If you can only send a single number and were trying to minimize the L1 loss, you could send the median value for each person. If you were trying to minimize L2 loss, send the mean. If you could only send a single bit, you should make that bit be whether or not the persons total score is above median.
Consider the reasoning that goes “Bob jumped really far on the longjump ⇒ Bob is fit ⇒ Bob can weightlift”. There we are using the word “fit” as a hidden inference. Hidden in how we use the word is implicit information regarding the correlation between athletic abilities.

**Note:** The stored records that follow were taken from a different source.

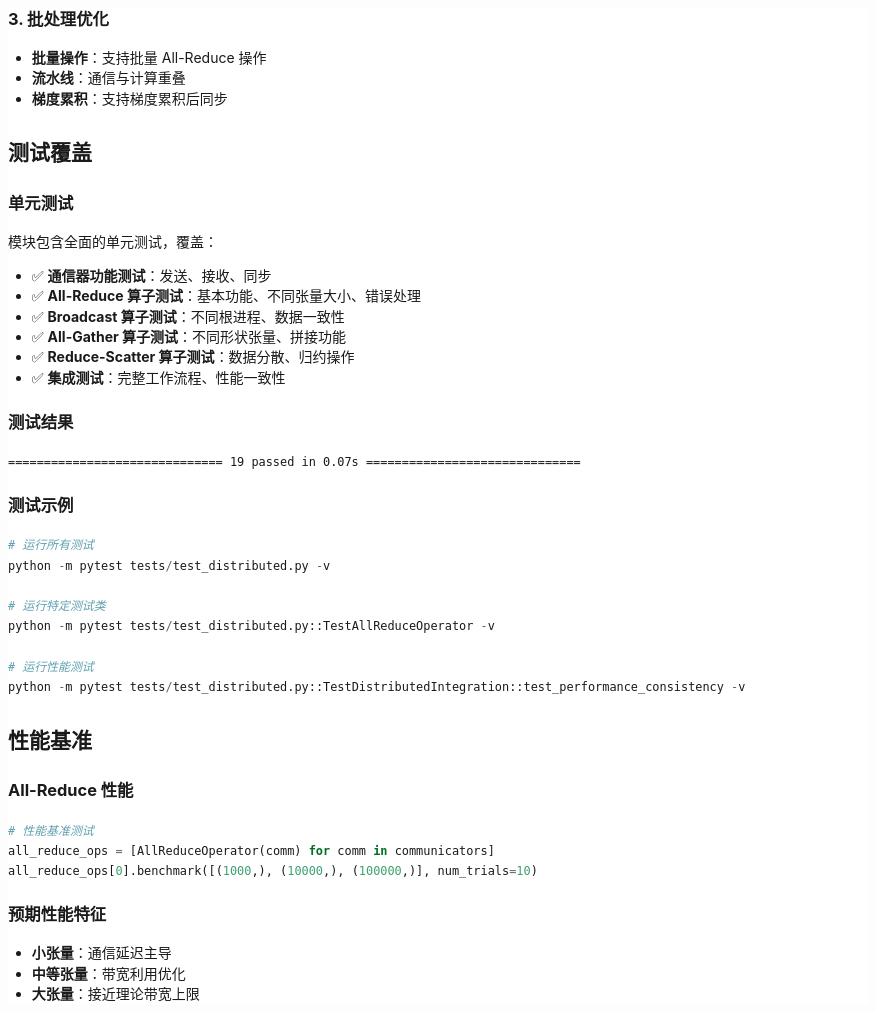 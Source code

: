 ### 3. 批处理优化

- **批量操作**：支持批量 All-Reduce 操作
- **流水线**：通信与计算重叠
- **梯度累积**：支持梯度累积后同步

## 测试覆盖

### 单元测试

模块包含全面的单元测试，覆盖：

- ✅ **通信器功能测试**：发送、接收、同步
- ✅ **All-Reduce 算子测试**：基本功能、不同张量大小、错误处理
- ✅ **Broadcast 算子测试**：不同根进程、数据一致性
- ✅ **All-Gather 算子测试**：不同形状张量、拼接功能
- ✅ **Reduce-Scatter 算子测试**：数据分散、归约操作
- ✅ **集成测试**：完整工作流程、性能一致性

### 测试结果

```
============================== 19 passed in 0.07s ==============================
```

### 测试示例

```python
# 运行所有测试
python -m pytest tests/test_distributed.py -v

# 运行特定测试类
python -m pytest tests/test_distributed.py::TestAllReduceOperator -v

# 运行性能测试
python -m pytest tests/test_distributed.py::TestDistributedIntegration::test_performance_consistency -v
```

## 性能基准

### All-Reduce 性能

```python
# 性能基准测试
all_reduce_ops = [AllReduceOperator(comm) for comm in communicators]
all_reduce_ops[0].benchmark([(1000,), (10000,), (100000,)], num_trials=10)
```

### 预期性能特征

- **小张量**：通信延迟主导
- **中等张量**：带宽利用优化
- **大张量**：接近理论带宽上限
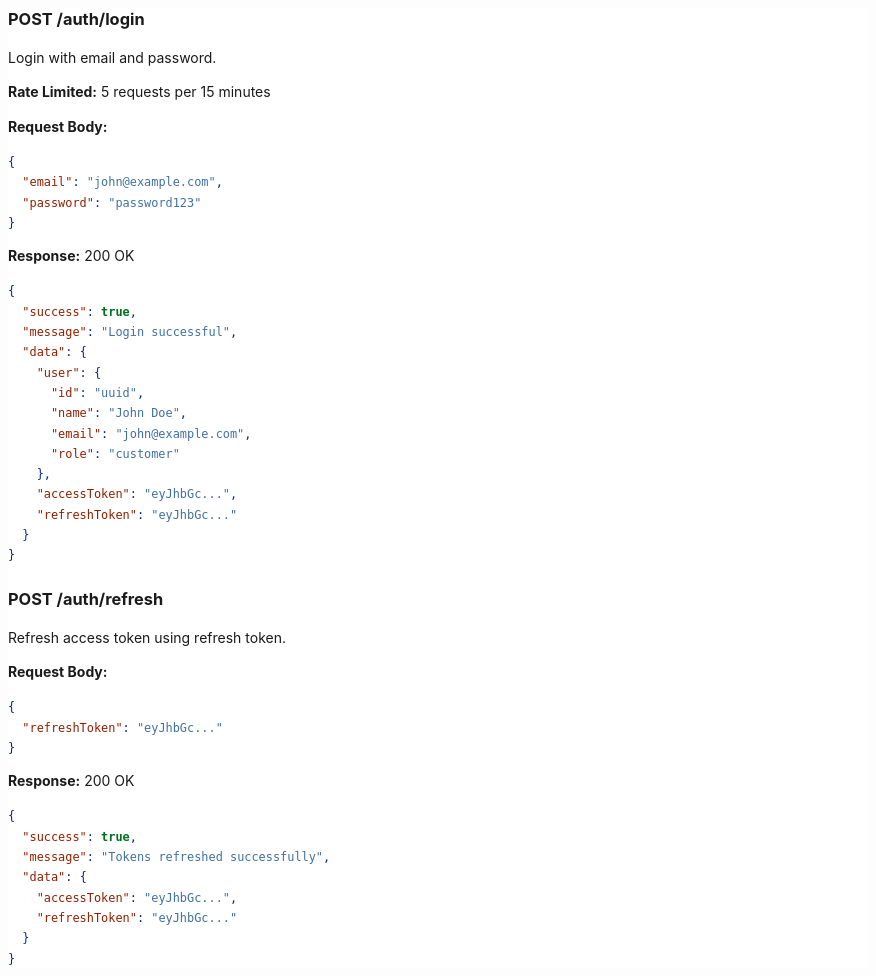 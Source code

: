 ### POST /auth/login

Login with email and password.

**Rate Limited:** 5 requests per 15 minutes

**Request Body:**
```json
{
  "email": "john@example.com",
  "password": "password123"
}
```

**Response:** 200 OK
```json
{
  "success": true,
  "message": "Login successful",
  "data": {
    "user": {
      "id": "uuid",
      "name": "John Doe",
      "email": "john@example.com",
      "role": "customer"
    },
    "accessToken": "eyJhbGc...",
    "refreshToken": "eyJhbGc..."
  }
}
```

### POST /auth/refresh

Refresh access token using refresh token.

**Request Body:**
```json
{
  "refreshToken": "eyJhbGc..."
}
```

**Response:** 200 OK
```json
{
  "success": true,
  "message": "Tokens refreshed successfully",
  "data": {
    "accessToken": "eyJhbGc...",
    "refreshToken": "eyJhbGc..."
  }
}
```
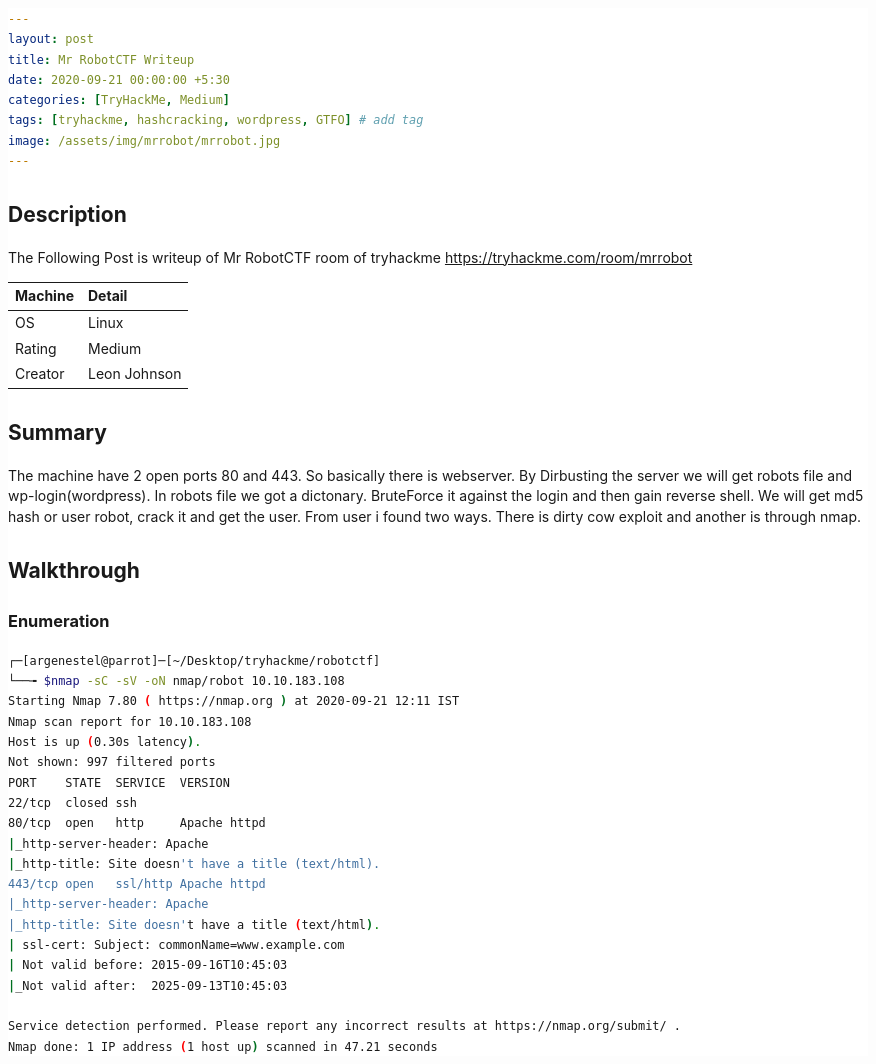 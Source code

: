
 ```yaml
---
layout: post
title: Mr RobotCTF Writeup
date: 2020-09-21 00:00:00 +5:30
categories: [TryHackMe, Medium]
tags: [tryhackme, hashcracking, wordpress, GTFO] # add tag
image: /assets/img/mrrobot/mrrobot.jpg
---
```


## Description

The Following Post is writeup of Mr RobotCTF room of tryhackme <https://tryhackme.com/room/mrrobot>

|Machine|Detail
|:---|:--
|OS | Linux
|Rating | Medium
|Creator | Leon Johnson

## Summary

The machine have 2 open ports 80 and 443. So basically there is webserver.
By Dirbusting the server we will get robots file and wp-login(wordpress).
In robots file we got a dictonary. BruteForce it against the login and then gain reverse shell.
We will get md5 hash or user robot, crack it and get the user. From user i found two ways.
There is dirty cow exploit and another is through nmap.

## Walkthrough

### Enumeration

```bash
┌─[argenestel@parrot]─[~/Desktop/tryhackme/robotctf]
└──╼ $nmap -sC -sV -oN nmap/robot 10.10.183.108
Starting Nmap 7.80 ( https://nmap.org ) at 2020-09-21 12:11 IST
Nmap scan report for 10.10.183.108
Host is up (0.30s latency).
Not shown: 997 filtered ports
PORT    STATE  SERVICE  VERSION
22/tcp  closed ssh
80/tcp  open   http     Apache httpd
|_http-server-header: Apache
|_http-title: Site doesn't have a title (text/html).
443/tcp open   ssl/http Apache httpd
|_http-server-header: Apache
|_http-title: Site doesn't have a title (text/html).
| ssl-cert: Subject: commonName=www.example.com
| Not valid before: 2015-09-16T10:45:03
|_Not valid after:  2025-09-13T10:45:03

Service detection performed. Please report any incorrect results at https://nmap.org/submit/ .
Nmap done: 1 IP address (1 host up) scanned in 47.21 seconds
```

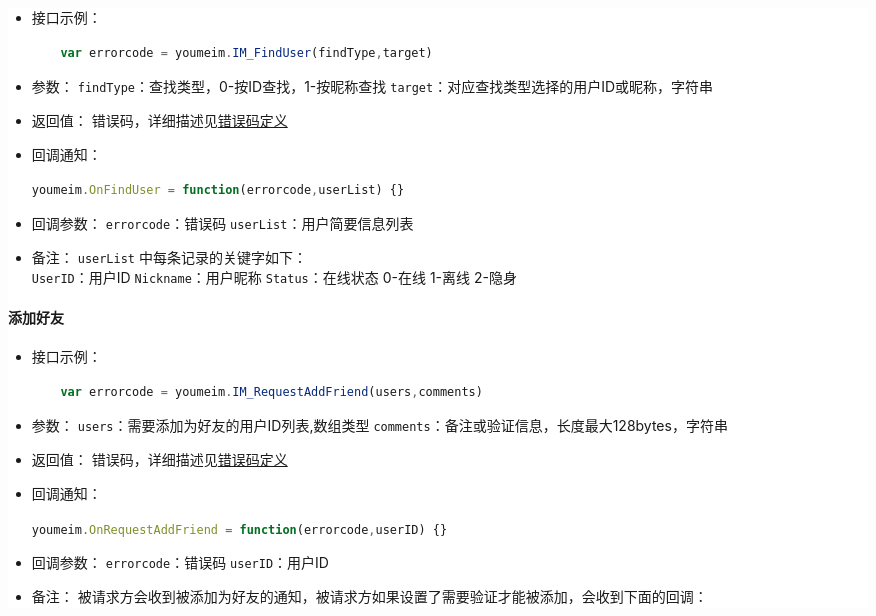 - 接口示例：

  ``` js
      var errorcode = youmeim.IM_FindUser(findType,target)
  ```

- 参数：
  `findType`：查找类型，0-按ID查找，1-按昵称查找
  `target`：对应查找类型选择的用户ID或昵称，字符串
  
- 返回值：
  错误码，详细描述见[错误码定义](#错误码定义)    
    
- 回调通知：

  ``` js   
  youmeim.OnFindUser = function(errorcode,userList) {}
  ```
  
- 回调参数：
  `errorcode`：错误码 
  `userList`：用户简要信息列表
  
- 备注：
  `userList` 中每条记录的关键字如下：  
  `UserID`：用户ID
  `Nickname`：用户昵称
  `Status`：在线状态
            0-在线
            1-离线
            2-隐身     
       
#### 添加好友

- 接口示例：

  ``` js
      var errorcode = youmeim.IM_RequestAddFriend(users,comments)
  ```

- 参数：
  `users`：需要添加为好友的用户ID列表,数组类型
  `comments`：备注或验证信息，长度最大128bytes，字符串
  
- 返回值：
  错误码，详细描述见[错误码定义](#错误码定义)    
    
- 回调通知：

  ``` js   
  youmeim.OnRequestAddFriend = function(errorcode,userID) {}
  ```
  
- 回调参数：
  `errorcode`：错误码 
  `userID`：用户ID
  
- 备注：
  被请求方会收到被添加为好友的通知，被请求方如果设置了需要验证才能被添加，会收到下面的回调：
   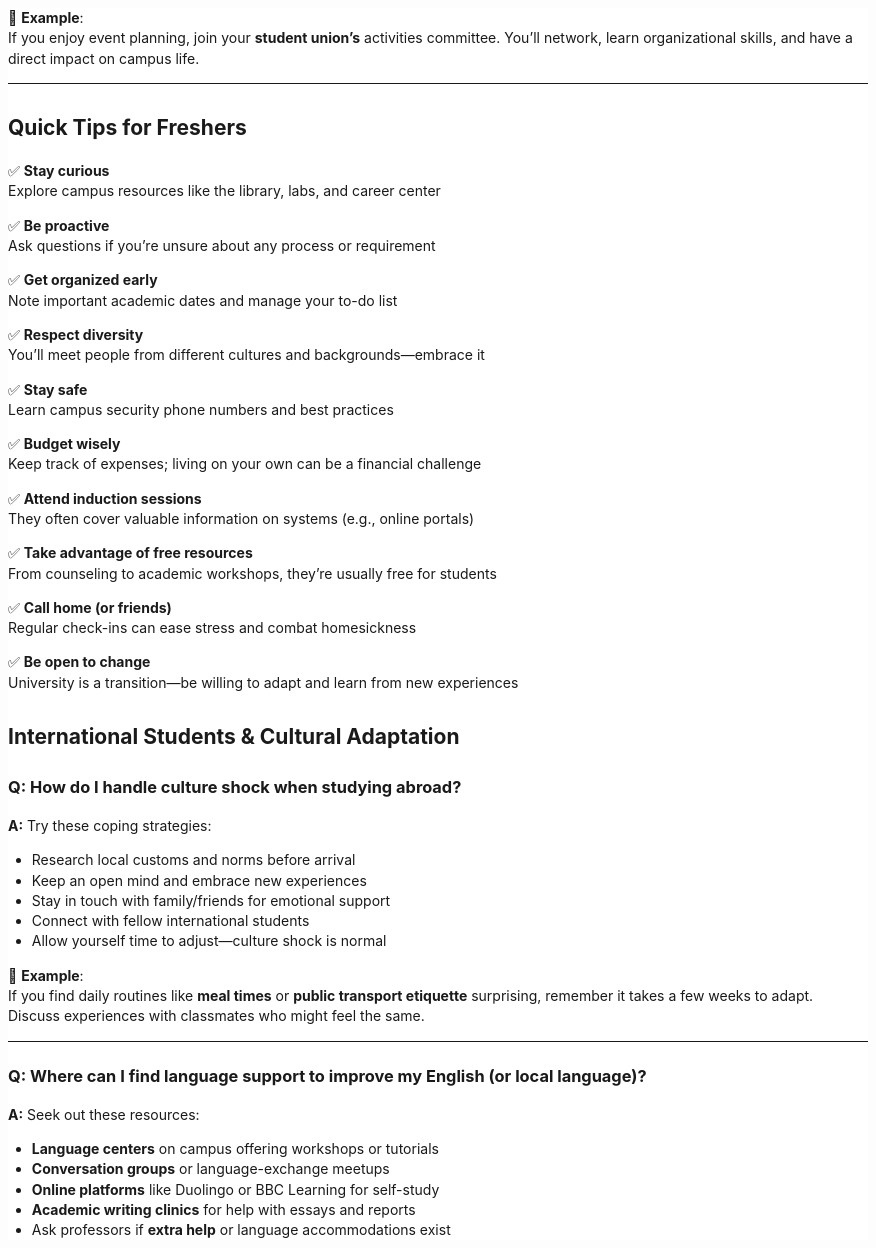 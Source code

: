 📌 **Example**:  
If you enjoy event planning, join your **student union’s** activities committee. You’ll network, learn organizational skills, and have a direct impact on campus life.

---

## Quick Tips for Freshers

✅ **Stay curious**  
   Explore campus resources like the library, labs, and career center  

✅ **Be proactive**  
   Ask questions if you’re unsure about any process or requirement  

✅ **Get organized early**  
   Note important academic dates and manage your to-do list  

✅ **Respect diversity**  
   You’ll meet people from different cultures and backgrounds—embrace it  

✅ **Stay safe**  
   Learn campus security phone numbers and best practices  

✅ **Budget wisely**  
   Keep track of expenses; living on your own can be a financial challenge  

✅ **Attend induction sessions**  
   They often cover valuable information on systems (e.g., online portals)  

✅ **Take advantage of free resources**  
   From counseling to academic workshops, they’re usually free for students  

✅ **Call home (or friends)**  
   Regular check-ins can ease stress and combat homesickness  

✅ **Be open to change**  
   University is a transition—be willing to adapt and learn from new experiences  

## International Students & Cultural Adaptation

### Q: How do I handle culture shock when studying abroad?
**A:** Try these coping strategies:
- Research local customs and norms before arrival  
- Keep an open mind and embrace new experiences  
- Stay in touch with family/friends for emotional support  
- Connect with fellow international students  
- Allow yourself time to adjust—culture shock is normal  

📌 **Example**:  
If you find daily routines like **meal times** or **public transport etiquette** surprising, remember it takes a few weeks to adapt. Discuss experiences with classmates who might feel the same.

---

### Q: Where can I find language support to improve my English (or local language)?
**A:** Seek out these resources:
- **Language centers** on campus offering workshops or tutorials  
- **Conversation groups** or language-exchange meetups  
- **Online platforms** like Duolingo or BBC Learning for self-study  
- **Academic writing clinics** for help with essays and reports  
- Ask professors if **extra help** or language accommodations exist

- Pradeep_Kumar 29 May 2021 5:07 UTC
  1 point
  Parent
  All three of your examples involve using a phrase as a shorthand for a track record. You call something a pollution-reducing law, a vehicle-producer, or a fit athlete after observing consistent pollution reduction, vehicles, or field records. That’s like the doctor calling something a “sleeping pill”, which is ok because he’s doing that after observing its track record.
  
  The problem is when there is no track record. For example, when someone proposes a new “environmental protection” law that has not really been tested, others who hear that name may be less skeptical than if they hear “subsidies for Teslas”. In the latter case, they may ask whether this would really help the environment and whether there might be unintended consequences.
  
  Suppose we have a black box. We put the word “airoplane” into the box, and out comes a well designed and efficient airoplane. We put the word “wind turbine” in and get out a highly efficient wind turbine. We expect that if we entered the word “car”, this box would output a well designed car. In other words, seeing one result that is highly optimised tells you that other results from the same process are likely to be optimized.
  
  The term “optimization power” doesn’t seem to add much here. Any prediction I make would be based on the track record you mentioned (using some model that “fits” that training data). For example, maybe we would predict it producing a good car, but not necessarily a movie or a laptop. Even for the examples of “optimization processes” mentioned in the article, such as humans and natural selection, I predict using the observed track record. If we say a chess player has reached a higher Elo than another, we can use that to predict that he’ll beat the other one. That will invite justified questions about the chess variant, their past matches, and recent forms. Why bring in the claim that he has more “optimization power”, which provokes fewer such questions?
  
  Thanks for the thoughtful comment.